The NFL’s Best Team Has The League’s Best Quarterback Situation

Sean Martin

Say it with me – the Dallas Cowboys are the best team in the National Football League, and Dak Prescott is one of the greatest rookie quarterbacks of all time. For the purpose of this article, these are facts, as they were before you opened this, and before anyone overlooked Prescott as a potential franchise QB prior to the 2016 Draft.

So how did we get to this point? “Best team in the NFL” was seldom a term used to describe Tony Romo’s Cowboys, yet quarterback was never the position holding America’s Team back.

Through years of rebuilding, retooling, and going 8-8, the Cowboys were always good enough at QB, and simply not elsewhere. Now, 2016’s Cowboys may not be great everywhere – but good enough – and great at quarterback.

The Cowboys Current Greatness at the QB Position Goes Beyond Dak Prescott and Tony Romo.

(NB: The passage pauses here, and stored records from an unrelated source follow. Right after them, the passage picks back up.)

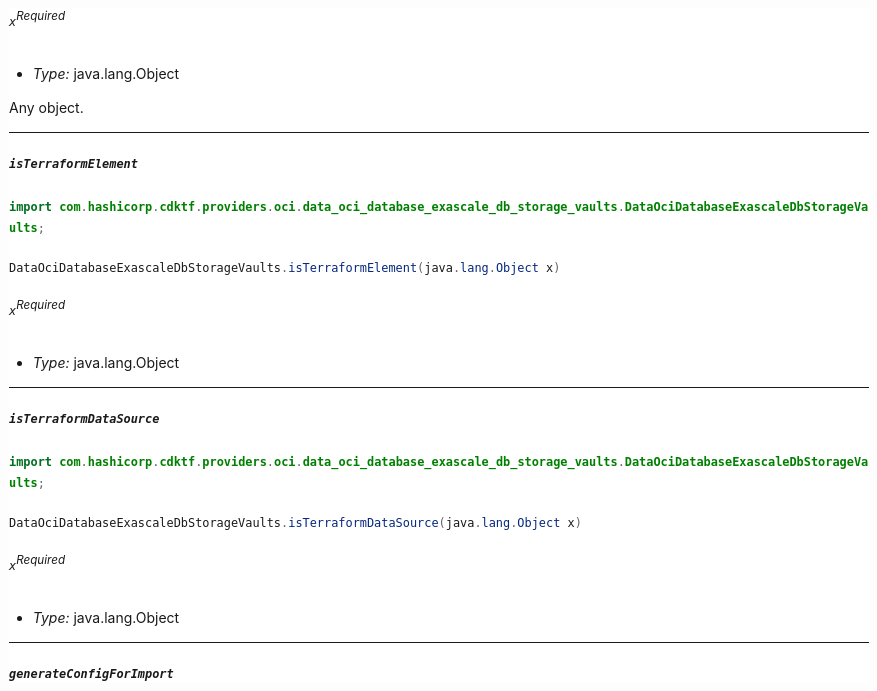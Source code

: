###### `x`<sup>Required</sup> <a name="x" id="rhizo-co-terraform-provider-oci.dataOciDatabaseExascaleDbStorageVaults.DataOciDatabaseExascaleDbStorageVaults.isConstruct.parameter.x"></a>

- *Type:* java.lang.Object

Any object.

---

##### `isTerraformElement` <a name="isTerraformElement" id="rhizo-co-terraform-provider-oci.dataOciDatabaseExascaleDbStorageVaults.DataOciDatabaseExascaleDbStorageVaults.isTerraformElement"></a>

```java
import com.hashicorp.cdktf.providers.oci.data_oci_database_exascale_db_storage_vaults.DataOciDatabaseExascaleDbStorageVaults;

DataOciDatabaseExascaleDbStorageVaults.isTerraformElement(java.lang.Object x)
```

###### `x`<sup>Required</sup> <a name="x" id="rhizo-co-terraform-provider-oci.dataOciDatabaseExascaleDbStorageVaults.DataOciDatabaseExascaleDbStorageVaults.isTerraformElement.parameter.x"></a>

- *Type:* java.lang.Object

---

##### `isTerraformDataSource` <a name="isTerraformDataSource" id="rhizo-co-terraform-provider-oci.dataOciDatabaseExascaleDbStorageVaults.DataOciDatabaseExascaleDbStorageVaults.isTerraformDataSource"></a>

```java
import com.hashicorp.cdktf.providers.oci.data_oci_database_exascale_db_storage_vaults.DataOciDatabaseExascaleDbStorageVaults;

DataOciDatabaseExascaleDbStorageVaults.isTerraformDataSource(java.lang.Object x)
```

###### `x`<sup>Required</sup> <a name="x" id="rhizo-co-terraform-provider-oci.dataOciDatabaseExascaleDbStorageVaults.DataOciDatabaseExascaleDbStorageVaults.isTerraformDataSource.parameter.x"></a>

- *Type:* java.lang.Object

---

##### `generateConfigForImport` <a name="generateConfigForImport" id="rhizo-co-terraform-provider-oci.dataOciDatabaseExascaleDbStorageVaults.DataOciDatabaseExascaleDbStorageVaults.generateConfigForImport"></a>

Another fact to keep in mind is that you can’t win in this league without a quarterback, whatever that may mean. Thus, sports’ most important position on its most important team needs to be overseen carefully.

Dak Prescott, Tony Romo

Coaching up the entirety of the Cowboys roster is Jason Garrett, a players’ coach that played QB in the NFL for 12 years. In his early parts of his head coaching career with the Cowboys, Garrett’s success was dependent on Romo. Stop me if that sounds familiar.

This summer though, Garrett latched onto his impressive rookie in Prescott – partaking in throwing competitions after practices and building a strong relationship with a quarterback that Dallas graded very highly during the draft process.

When Garrett can rely on the QB-specific coaches to work with young Dak Prescott, he can turn to not only Romo but QB Coach Wade Wilson, Offensive Coordinator Scott Linehan, and even Kellen Moore and Mark Sanchez. While Moore may not be a coach, Prescott praised the once backup QB for his knowledge at the position with his experience under Linehan in Detroit.

Moore might not be the next Tom Brady, as some fans once projected, but he is a guy that’s made it in the highest level of football thanks to his intelligence (which trumps his physical abilities) specifically in Scott Linehan’s system – one he’s been studying since 2009 playing for Linehan as a Lion.

Sanchez, who was a win away from the Super Bowl in his first two seasons as a starter with the Jets, has reportedly also had a big influence on Prescott this season as a “coach on the field” with his journeyman experience.

As for the actual coaches in the Cowboys’ QB Room, Wilson brings 18 years of NFL quarterback experience, while Linehan’s long track record with talented QBs has been on full display each week, with his creative play-calling driving the high-powered and rookie-led Cowboys’ offense.

Dak Prescott couldn’t have it any better.

The depth, from top to bottom at quarterback for the Dallas Cowboys is unrivaled right now – much like the team on the field. When Cowboys Nation clamored in years past for help on defense, the offensive line, or at skill positions in support of Romo, they failed to realize that the problems were at QB – but were not with Romo.

What would 2015 have been? You know, the Dallas season that seems like ages ago, but was actually just last year. With a Dak Prescott sitting behind Tony Romo earlier in his career, would this team’s Super Bowl drought be over?

Troy Aikman, SteelersNow, Romo sits behind Prescott, arguably making him the single best backup quarterback in the league. At the bottom of this unprecedented QB shuffle is a foundation of coaches and other QBs that make the currently 13-2 Cowboys what they are – a model for franchises around the league.

Not all Super Bowl winning quarterbacks are created equal, as the 2016 Cowboys are looking to prove with a kid out of Mississippi State – who’s named was called 135th in the draft to come join the best suited team in the world right now to groom a developing star.